The Food Standards Code
Australia and New Zealand work closely together to develop joint food standards. Food Standards Australia New Zealand (FSANZ) developed a standard for nutrition and health claims on food labels and in food advertisements as part of the Australia New Zealand Food Standards Code.
Standard 1.2.7 was developed by FSANZ after consultation with food manufacturers, health professionals and government in New Zealand and Australia. The standard defines the requirements for making a health claim on a food product.
About Standard 1.2.7
Under this standard, a health claim is any representation in food labelling or advertising that links the food to a health effect. For example, 'Calcium is good for strong bones' is a health claim.
Standard 1.2.7 applies to food sold in Australia and New Zealand. If you produce food in New Zealand but export to countries other than Australia, you will need to meet New Zealand's export certification requirements and also comply with the standards of the importing country.
Foods imported into New Zealand need to comply with Standard 1.2.7.
When the regulations came into effect
Standard 1.2.7 was introduced on 18 January 2013 with a 3-year transition period for food businesses to make the changes needed for the requirements of this new standard.
As of 18 January 2016, all health and nutrition claims must now comply with Standard 1.2.7. There is a no-stock-in-trade provision, which means all food health claims used in labelling and advertisements must follow the rules.
Why the standard was introduced
Standard 1.2.7 was developed to reduce misleading health claims on food products, increase consumer confidence in health claims, and provide clarity to government bodies enforcing the standard.
The new standard provides clear and enabling provisions for truthful information for consumers, opportunities for industry innovation, and enforcement by regulatory authorities. MPI has the responsibility for enforcement of the standard in New Zealand.
Having consistent trans-Tasman guidance assists trade of food products between New Zealand and Australia, and will support consistent implementation of the standard by businesses. This will not only reduce misleading and deceptive health claims about food being made, but will also increase consumer confidence in health claims.
Nutrition content claims
Nutrition content claims provide infromation about the presence, absence or level of nutrients or biologically active substances in foods. For example, 'a good source of vitamin C' or 'gluten free'.
Health claims are voluntary statements on food labels and advertising that refer to a relationship between a food and health.
There are 2 types of health claims:
- General level health claims – these refer to a nutrient or substance in a food and its effect on health. For example, 'Calcium is good for bones'. General level health claims do not refer to a serious disease or a biomarker of a serious disease.
- High level health claims – these refer to a nutrient or substance in a food and its relationship to a serious disease or to a biomarker of a serious disease.
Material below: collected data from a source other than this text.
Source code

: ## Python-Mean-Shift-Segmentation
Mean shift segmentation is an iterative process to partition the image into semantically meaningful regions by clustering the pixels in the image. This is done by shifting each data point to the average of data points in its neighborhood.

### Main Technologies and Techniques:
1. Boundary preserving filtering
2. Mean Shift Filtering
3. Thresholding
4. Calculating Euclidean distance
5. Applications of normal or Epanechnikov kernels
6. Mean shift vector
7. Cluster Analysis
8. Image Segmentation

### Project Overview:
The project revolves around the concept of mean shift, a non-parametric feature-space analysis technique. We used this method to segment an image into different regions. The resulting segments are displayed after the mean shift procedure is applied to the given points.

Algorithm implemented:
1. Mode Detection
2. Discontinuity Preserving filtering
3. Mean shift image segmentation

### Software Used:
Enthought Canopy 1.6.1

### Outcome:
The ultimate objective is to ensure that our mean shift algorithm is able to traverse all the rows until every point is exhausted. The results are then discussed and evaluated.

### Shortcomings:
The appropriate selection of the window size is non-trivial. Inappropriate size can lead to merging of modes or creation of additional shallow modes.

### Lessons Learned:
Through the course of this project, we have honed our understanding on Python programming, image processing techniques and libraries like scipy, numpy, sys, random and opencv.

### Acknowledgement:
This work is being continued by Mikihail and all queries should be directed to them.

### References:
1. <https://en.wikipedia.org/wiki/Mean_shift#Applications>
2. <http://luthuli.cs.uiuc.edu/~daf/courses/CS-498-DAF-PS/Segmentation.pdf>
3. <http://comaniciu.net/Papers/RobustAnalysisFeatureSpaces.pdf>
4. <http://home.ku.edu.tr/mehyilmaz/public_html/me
For example, 'Diets high in calcium and vitamin D may reduce the risk of osteoporosis'.
Robust scientific evidence for health claims
As long as food meets specific nutritional criteria, you can make a general level health claim on a food label or advertisement if it is based on one of more than 200 food health relationships approved by FSANZ, or you can apply to FSANZ to add a new food-health relationship to the pre-approved list.
Alternatively, if you want a new health claim to be exclusively used by the holder of the validated scientific evidence base that supports the claim, you can self-substantiate, or provide evidence for, the claim on a food product, without this being 'preapproved' by FSANZ. This opportunity to self-substantiate a health claim encourages investment in product development to take advantage of market opportunities and maximise the export potential of your value added food product.
Requirements for self-substantiation of health claims
Self-substantiation of a health claim requires robust scientific evidence of the food health relationship in the food product. This food health relationship must be demonstrated to a level where regulatory approval in international markets is possible.
Self-substantiation is only available for general level health claims (claims that do not relate to diseases or serious illnesses).
MPI carry out surveys from time to time, of the nutrition and health claims being made on packaged foods in New Zealand.